Для молодых германских нацистов опыт крушения был еще катастрофичнее, поскольку им внушался не просто патриотизм, а убежденность в том, что немцы превосходят все другие народы физически и ментально. Ханс Модров, впоследствии один из видных лидеров ГДР, в 1946 году был так же дезориентирован, как и его польский сверстник Тадеуш Конвицкий. Будучи активистом нацистского молодежного движения, он вступил в Volkssturm, «Народное ополчение», оказывавшее сопротивление Красной армии в последние дни войны. В то время его переполняла ненависть к большевикам, которые, как ему настойчиво внушали, были неполноценными людьми, уступавшими немцам во всем. Но в мае 1945 года, после пленения красноармейцами, он пережил глубочайшее мировоззренческое потрясение. Вместе с другими немецкими пленными его посадили в грузовик и отправили работать на ферму. «Я был молод, и мне захотелось помочь, – рассказывает Модров. – Стоя в кузове, я швырял вниз чужие вещевые мешки, а потом, передав кому-то свой рюкзак, спрыгнул на землю. Но, оглянувшись, я увидел, что моего рюкзака нет – его украли. Причем сделал это не советский солдат, а один из нас, немцев. Впрочем, на следующий день Красная армия всех уравняла: рюкзаки отобрали у всех без исключения, а взамен каждый получил миску и ложку. Но из-за этого эпизода я пересмотрел былые представления о так называемом немецком боевом братстве»[83].
Еще через несколько дней юношу определили водителем к советскому капитану, который как-то спросил, читал ли он Генриха Гейне. Модров никогда не слышал о Гейне; его уязвило то, что люди, считавшиеся неполноценными и ущербными, знают о немецкой культуре больше, чем он сам. Позднее Модрова отправили в лагерь для военнопленных в Подмосковье. Там его отобрали в качестве слушателя «антифашистской» школы и обучили основам марксизма-ленинизма, причем молодой немец с жадностью впитывал новые знания. Травма, причиненная крушением Германии, была столь сильна, что он с готовностью обратился к идеологии, к которой ему с детства внушали ненависть. Со временем он начал чувствовать даже благодарность за это.
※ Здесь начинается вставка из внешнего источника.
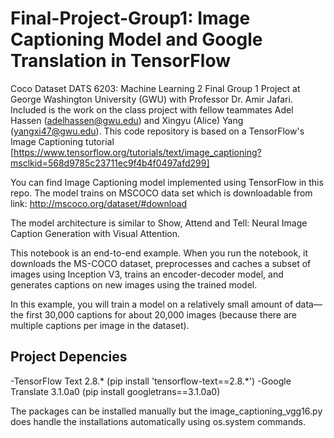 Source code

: # Final-Project-Group1: Image Captioning Model and Google Translation in TensorFlow
Coco Dataset
DATS 6203: Machine Learning 2 Final Group 1 Project at George Washington University (GWU) with Professor Dr. Amir Jafari. Included is the work on the class project with fellow teammates Adel Hassen (adelhassen@gwu.edu) and Xingyu (Alice) Yang (yangxi47@gwu.edu). This code repository is based on a TensorFlow's Image Captioning tutorial [https://www.tensorflow.org/tutorials/text/image_captioning?msclkid=568d9785c23711ec9f4b4f0497afd299]

You can find Image Captioning model implemented using TensorFlow in this repo. The model trains on MSCOCO data set which is downloadable from link: http://mscoco.org/dataset/#download

The model architecture is similar to Show, Attend and Tell: Neural Image Caption Generation with Visual Attention.

This notebook is an end-to-end example. When you run the notebook, it downloads the MS-COCO dataset, preprocesses and caches a subset of images using Inception V3, trains an encoder-decoder model, and generates captions on new images using the trained model.

In this example, you will train a model on a relatively small amount of data—the first 30,000 captions for about 20,000 images (because there are multiple captions per image in the dataset).

## Project Depencies
-TensorFlow Text 2.8.* (pip install 'tensorflow-text==2.8.*')
-Google Translate 3.1.0a0 (pip install googletrans==3.1.0a0)

The packages can be installed manually but the image_captioning_vgg16.py does handle the installations automatically using os.system commands.
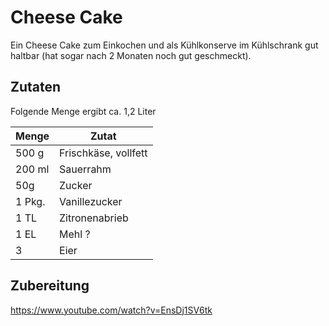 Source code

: # Cheese Cake

Ein Cheese Cake zum Einkochen und als Kühlkonserve im Kühlschrank gut haltbar (hat sogar nach 2 Monaten noch gut geschmeckt).

## Zutaten

Folgende Menge ergibt ca. 1,2 Liter

| Menge  | Zutat                |
| ------ | -------------------- |
| 500 g  | Frischkäse, vollfett |
| 200 ml | Sauerrahm            |
| 50g    | Zucker               |
| 1 Pkg. | Vanillezucker        |
| 1 TL   | Zitronenabrieb       |
| 1 EL   | Mehl ?               |
| 3      | Eier                 |

## Zubereitung

https://www.youtube.com/watch?v=EnsDj1SV6tk
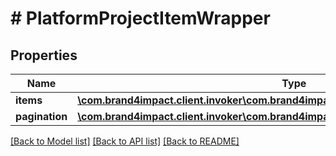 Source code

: # # PlatformProjectItemWrapper

## Properties

Name | Type | Description | Notes
------------ | ------------- | ------------- | -------------
**items** | [**\com.brand4impact.client.invoker\com.brand4impact.client.model\PlatformProjectItem[]**](PlatformProjectItem.md) |  | [optional]
**pagination** | [**\com.brand4impact.client.invoker\com.brand4impact.client.model\Pagination**](Pagination.md) |  | [optional]

[[Back to Model list]](../../README.md#models) [[Back to API list]](../../README.md#endpoints) [[Back to README]](../../README.md)

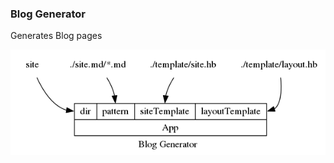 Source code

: ### Blog Generator

Generates Blog pages

![Blog Generator](https://raw.githubusercontent.com/flows/blog/master/graphs/app.png)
Коммунистическая партия предоставила ему шанс исправить ошибки прошлого – и Германии в целом, и свои собственные. Стыд за то, что некогда он был правоверным нацистом, теперь можно было изжить.
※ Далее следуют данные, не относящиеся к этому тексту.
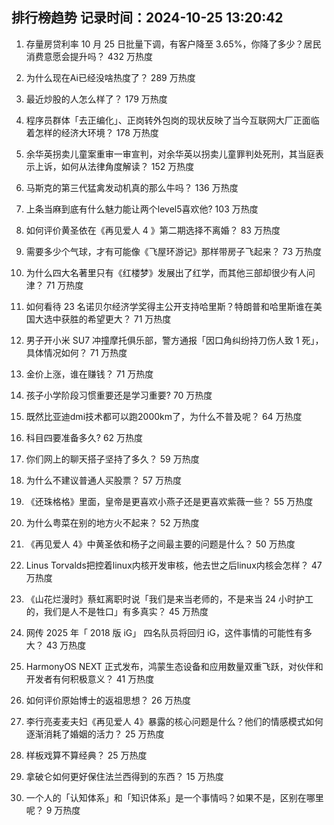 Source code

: 
## 排行榜趋势 记录时间：2024-10-25 13:20:42
  
  1. 存量房贷利率 10 月 25 日批量下调，有客户降至 3.65%，你降了多少？居民消费意愿会提升吗？ 432 万热度
    
  2. 为什么现在Ai已经没啥热度了？ 289 万热度
    
  3. 最近炒股的人怎么样了？ 179 万热度
    
  4. 程序员群体「去正编化」、正岗转外包岗的现状反映了当今互联网大厂正面临着怎样的经济大环境？ 178 万热度
    
  5. 余华英拐卖儿童案重审一审宣判，对余华英以拐卖儿童罪判处死刑，其当庭表示上诉，如何从法律角度解读？ 152 万热度
    
  6. 马斯克的第三代猛禽发动机真的那么牛吗？ 136 万热度
    
  7. 上条当麻到底有什么魅力能让两个level5喜欢他? 103 万热度
    
  8. 如何评价黄圣依在《再见爱人 4 》第二期选择不离婚？ 83 万热度
    
  9. 需要多少个气球，才有可能像《飞屋环游记》那样带房子飞起来？ 73 万热度
    
  10. 为什么四大名著里只有《红楼梦》发展出了红学，而其他三部却很少有人问津？ 71 万热度
    
  11. 如何看待 23 名诺贝尔经济学奖得主公开支持哈里斯？特朗普和哈里斯谁在美国大选中获胜的希望更大？ 71 万热度
    
  12. 男子开小米 SU7 冲撞摩托俱乐部，警方通报「因口角纠纷持刀伤人致 1 死」，具体情况如何？ 71 万热度
    
  13. 金价上涨，谁在赚钱？ 71 万热度
    
  14. 孩子小学阶段习惯重要还是学习重要? 70 万热度
    
  15. 既然比亚迪dmi技术都可以跑2000km了，为什么不普及呢？ 64 万热度
    
  16. 科目四要准备多久? 62 万热度
    
  17. 你们网上的聊天搭子坚持了多久？ 59 万热度
    
  18. 为什么不建议普通人买股票？ 57 万热度
    
  19. 《还珠格格》里面，皇帝是更喜欢小燕子还是更喜欢紫薇一些？ 55 万热度
    
  20. 为什么粤菜在别的地方火不起来？ 52 万热度
    
  21. 《再见爱人 4》中黄圣依和杨子之间最主要的问题是什么？ 50 万热度
    
  22. Linus Torvalds把控着linux内核开发审核，他去世之后linux内核会怎样？ 47 万热度
    
  23. 《山花烂漫时》蔡虹离职时说「我们是来当老师的，不是来当 24 小时护工的，我们是人不是牲口」有多真实？ 45 万热度
    
  24. 网传 2025 年「 2018 版 iG」 四名队员将回归 iG，这件事情的可能性有多大？ 43 万热度
    
  25. HarmonyOS NEXT 正式发布，鸿蒙生态设备和应用数量双重飞跃，对伙伴和开发者有何积极意义？ 41 万热度
    
  26. 如何评价原始博士的返祖思想？ 26 万热度
    
  27. 李行亮麦麦夫妇《再见爱人 4》暴露的核心问题是什么？他们的情感模式如何逐渐消耗了婚姻的活力？ 25 万热度
    
  28. 样板戏算不算经典？ 25 万热度
    
  29. 拿破仑如何更好保住法兰西得到的东西？ 15 万热度
    
  30. 一个人的「认知体系」和「知识体系」是一个事情吗？如果不是，区别在哪里呢？ 9 万热度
Но воспоминания о войне вычеркнуть из памяти невозможно. О таком прошлом очень трудно рассказывать людям, которые не переживали ничего подобного и не сталкивались со столь вопиющим человеческим безразличием к чужим страданиям. «Люди в странах Запада, а особенно американцы, кажутся нашему интеллектуалу несерьезными именно потому, что они не прошли через опыт, который учит понимать относительность любых суждений и привычек, – пишет Чеслав Милош. – Отсутствие воображения у них ужасающее»[84]. Этому автору стоило бы добавить, что обратное так же верно: жителям Восточной Европы тоже не хватало реализма в оценке своих западных соседей.
Западноевропейцы и американцы никогда не относились к советскому коммунизму равнодушно, будь то до войны или после нее. Ожесточенные дебаты о сущности нового большевистского строя и коммунизма в целом кипели в большинстве западных столиц задолго до 1945 года. Американские газеты начали писать о «красной чуме» в 1918 году. В Вашингтоне, Лондоне и Париже уже в 1920-е и 1930-е годы много рассуждали об угрозе либеральной демократии, которую несет в себе коммунизм.
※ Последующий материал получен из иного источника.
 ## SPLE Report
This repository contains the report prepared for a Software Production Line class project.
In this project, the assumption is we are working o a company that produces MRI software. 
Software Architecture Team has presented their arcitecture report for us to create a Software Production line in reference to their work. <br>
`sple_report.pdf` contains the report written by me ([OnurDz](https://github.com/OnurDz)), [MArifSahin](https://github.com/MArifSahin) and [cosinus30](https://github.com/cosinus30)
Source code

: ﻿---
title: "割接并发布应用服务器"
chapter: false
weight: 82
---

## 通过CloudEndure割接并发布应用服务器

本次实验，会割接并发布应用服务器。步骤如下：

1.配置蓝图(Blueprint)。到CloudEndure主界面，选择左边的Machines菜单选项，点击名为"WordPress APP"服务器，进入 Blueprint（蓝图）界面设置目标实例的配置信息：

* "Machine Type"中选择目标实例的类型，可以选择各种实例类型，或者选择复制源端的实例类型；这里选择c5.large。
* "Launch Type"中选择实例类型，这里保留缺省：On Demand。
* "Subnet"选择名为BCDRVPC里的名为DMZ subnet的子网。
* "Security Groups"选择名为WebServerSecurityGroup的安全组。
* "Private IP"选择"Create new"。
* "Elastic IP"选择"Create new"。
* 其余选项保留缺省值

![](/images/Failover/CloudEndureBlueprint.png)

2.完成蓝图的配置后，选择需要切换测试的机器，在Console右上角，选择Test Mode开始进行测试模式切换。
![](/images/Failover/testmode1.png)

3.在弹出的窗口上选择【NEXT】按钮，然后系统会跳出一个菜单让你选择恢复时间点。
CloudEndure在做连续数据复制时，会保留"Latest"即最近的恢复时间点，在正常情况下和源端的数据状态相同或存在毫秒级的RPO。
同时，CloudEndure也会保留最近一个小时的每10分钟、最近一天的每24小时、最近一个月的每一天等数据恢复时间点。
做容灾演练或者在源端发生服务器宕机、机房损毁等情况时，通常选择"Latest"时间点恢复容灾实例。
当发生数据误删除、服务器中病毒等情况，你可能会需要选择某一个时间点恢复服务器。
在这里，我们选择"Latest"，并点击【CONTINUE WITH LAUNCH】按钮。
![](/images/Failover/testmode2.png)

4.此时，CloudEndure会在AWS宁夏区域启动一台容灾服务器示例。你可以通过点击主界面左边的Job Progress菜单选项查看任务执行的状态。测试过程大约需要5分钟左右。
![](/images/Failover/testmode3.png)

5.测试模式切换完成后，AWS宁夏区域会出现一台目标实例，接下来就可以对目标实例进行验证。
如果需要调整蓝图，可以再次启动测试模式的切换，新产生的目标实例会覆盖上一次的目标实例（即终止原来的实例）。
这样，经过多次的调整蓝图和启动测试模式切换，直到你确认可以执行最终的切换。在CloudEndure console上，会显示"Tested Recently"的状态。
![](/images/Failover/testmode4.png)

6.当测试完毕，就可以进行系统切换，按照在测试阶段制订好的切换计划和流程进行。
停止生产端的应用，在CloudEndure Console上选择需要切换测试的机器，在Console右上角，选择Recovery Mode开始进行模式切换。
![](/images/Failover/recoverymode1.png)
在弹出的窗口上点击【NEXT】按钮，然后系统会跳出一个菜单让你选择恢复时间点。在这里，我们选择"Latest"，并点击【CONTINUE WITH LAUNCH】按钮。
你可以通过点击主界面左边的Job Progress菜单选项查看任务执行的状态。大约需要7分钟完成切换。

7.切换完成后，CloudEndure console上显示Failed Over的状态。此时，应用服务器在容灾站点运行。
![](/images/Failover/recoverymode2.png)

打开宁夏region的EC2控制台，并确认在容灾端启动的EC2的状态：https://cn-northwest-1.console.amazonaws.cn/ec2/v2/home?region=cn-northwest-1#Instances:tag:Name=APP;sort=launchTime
Даже во время военного союзничества со Сталиным большинство британских и американских государственных деятелей, непосредственно имевших дело с Россией, разделяли немало сомнений относительно его послевоенных планов и не строили иллюзий по поводу сути его режима. «Заявления немцев вполне могут оказаться правдивыми, – говорил Уинстон Черчилль лидерам польской эмиграции после того, как нацисты обнаружили в Катынском лесу останки тысяч польских офицеров, убитых НКВД, – ибо большевики способны на крайнюю жестокость»[85]. Джордж Кеннан, американский дипломат, разрабатывавший основные принципы послевоенной политики США в отношении СССР, все военные годы провел в Москве, откуда «бомбардировал вашингтонских бюрократов своими исследованиями коммунистического зла»[86]. Дин Ачесон, заместитель государственного секретаря, сравнивал переговоры с советскими представителями летом 1944 года с попыткой привести в действие старенький автомат по продаже сигарет: «Иной раз процесс можно ускорить, если эту штуку как следует встряхнуть, но вот разговаривать с ней совершенно бесполезно»[87].
Впрочем, подобные технические сложности не имели особого значения. В своих мемуарах Ачесон, суммируя впечатления от тех переговоров, отмечает: «Мы, сотрудники Государственного департамента, очень скоро забыли об этой обескураживающей русской комедии под натиском более серьезных событий»[88]. Действительно, в годы сражений Вашингтон и Лондон были вынуждены беспокоиться о всевозможных «более серьезных событиях». До самого конца войны поведение русских в Восточной Европе почти всегда оставалось делом вторичным.
Нигде это не проявилось столь ярко, как в неофициальных отчетах о Тегеранской конференции в ноябре 1943 года и Ялтинской конференции в феврале 1945-го, на которых Сталин, Рузвельт и Черчилль с поразительной беззаботностью решали судьбы европейских народов. Когда на первой встрече в Тегеране встал вопрос о польских границах, Черчилль пообещал Сталину, что тот сможет сохранить за собой кусок польской территории, проглоченный им в 1939 году, а Польша в порядке компенсации переместится немного западнее прежней своей границы. Затем он «с помощью трех спичек продемонстрировал, как Польша будет передвигаться на Запад». Это, сообщает очевидец, «весьма порадовало маршала Сталина»[89]. В Ялте Рузвельт нерешительно предложил провести восточную границу Польши так, чтобы она включила город Львов и находящиеся в этом районе нефтяные месторождения. Сталин тогда, казалось, был благосклонен вполне, но на него не надавили, и идея была похоронена. Так предрешали национальную идентичность сотен тысяч людей.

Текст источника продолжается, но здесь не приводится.